Charlton McIlwain, NYU – Journalistic Perspectives on Michael Brown

Dr. Charlton McIlwain

Dr. Charlton McIlwain

Without doubt, Michael Brown’s death and the related events occurring in and around Ferguson, Missouri have catalyzed national debate about race relations.

But, as Charlton McIlwain, associate professor of media, culture and communication at New York University, will show us: news coverage specifically about Michael Brown did not always focus completely on ethnicity.

Charlton McIlwain, PhD, is an associate professor and director of graduate studies in the Department of Media, Culture, and Communication at NYU’s Steinhardt School of Culture, Education, and Human Development. As a researcher, writer and teacher, his primary interests focus broadly on issues of race and media in social and political life. His 2011 book Race Appeal: How Candidates Invoke Race in U.S. Political Campaigns won several national awards for examining the use and influence of race-based messages in political campaigns and elections. More recently, his work has focused on the intersections of race and digital media.

Journalistic Perspectives on Michael Brown

AMico

For some observers, the news media arrived late to the scene to cover Michael Brown’s shooting in Ferguson, Missouri. But how did news outlets and popular blogs cover the Ferguson events once they did choose to cover the story?

I recently asked that question, and analyzed introductory text for more than two thousand stories written from August 9, the day of the shooting, through August 22nd. Past research demonstrates the news media’s tendency to either ignore race or cover it in simplistic ways, and so I asked – what proportion of an outlet’s Ferguson coverage was framed in racial terms, using words like Black, white or African American, race, racism, and discrimination?

The answer is – relatively very little.

From top news media outlets to liberal and conservative blogs – on average, race-related terms made up only eight percent of top key words and phrases used in their introductory text. And, relative to non-racial terms – race-related language ranked low in terms of relevance.

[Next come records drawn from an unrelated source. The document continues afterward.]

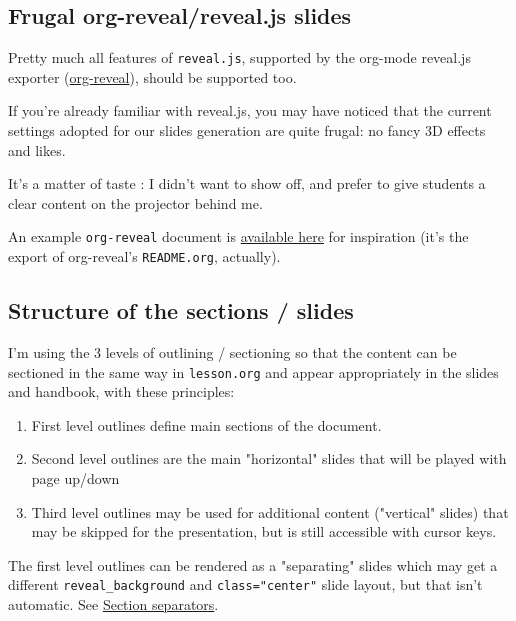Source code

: \documentclass[a4paper]{article}
\newenvironment{NOTES}{\begin{lrbox}{\mybox}\begin{minipage}{0.9\textwidth}\begin{shaded}}{\end{shaded}\end{minipage}\end{lrbox}\fbox{\usebox{\mybox}}}
\begin{document}
\subsection{Frugal org-reveal/reveal.js slides}
\label{sec:org7edaf2a}

Pretty much all features of \texttt{reveal.js}, supported by the org-mode reveal.js exporter (\href{https://github.com/yjwen/org-reveal/}{org-reveal}), should be supported too.

If you're already familiar with reveal.js, you may have noticed that
the current settings adopted for our slides generation are quite
frugal: no fancy 3D effects and likes.


\begin{NOTES}
It's a matter of taste : I didn't want to show off, and prefer to give
students a clear content on the projector behind me.

An example \texttt{org-reveal} document is \href{elisp/org-reveal/Readme.html}{available here} for inspiration (it's the export of org-reveal's \texttt{README.org}, actually).
\end{NOTES}

\subsection{Structure of the sections / slides}
\label{sec:org01f3b28}

I'm using the 3 levels of outlining / sectioning so that the content can be sectioned in the same way in \texttt{lesson.org} and appear appropriately in the slides and handbook, with these principles:

\begin{enumerate}
\item First level outlines define main sections of the document.
\item Second level outlines are the main "horizontal" slides that will be played with page up/down
\item Third level outlines may be used for additional content ("vertical" slides) that may be skipped for the presentation, but is still accessible with cursor keys.
\end{enumerate}

\begin{NOTES}
The first level outlines can be rendered as a "separating" slides which may get a different \texttt{reveal\_background} and \texttt{class="center"} slide layout, but that isn't automatic. See \hyperref[sec:org836384e]{Section separators}.
\end{NOTES}
\end{document}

Nevertheless, some interesting distinctions exist.

  • The UK’s Daily Mail & the Huffington Post used the highest proportion of race words; but CNN was more acutely racially framed in their above-average proportion and relevance of race language.
  •  Liberal-leaning blogs most significantly framed Ferguson in racial terms; and despite the association of “mainstream” news outlets with “liberal bias,” these outlets mirrored conservative blogs in terms of the proportion of race words used.

I also asked: How did news media specifically frame Michael Brown? The results counter the overwhelming research evidence demonstrating the news media’s tendency to report on blacks in negatively stereotyped ways.

But all categories of news outlets described Michael Brown not as an African American, or as a criminal, but as a teenager. This represents Brown somewhat sympathetically – as someone who, because of his youth – was vulnerable and did not deserve to die.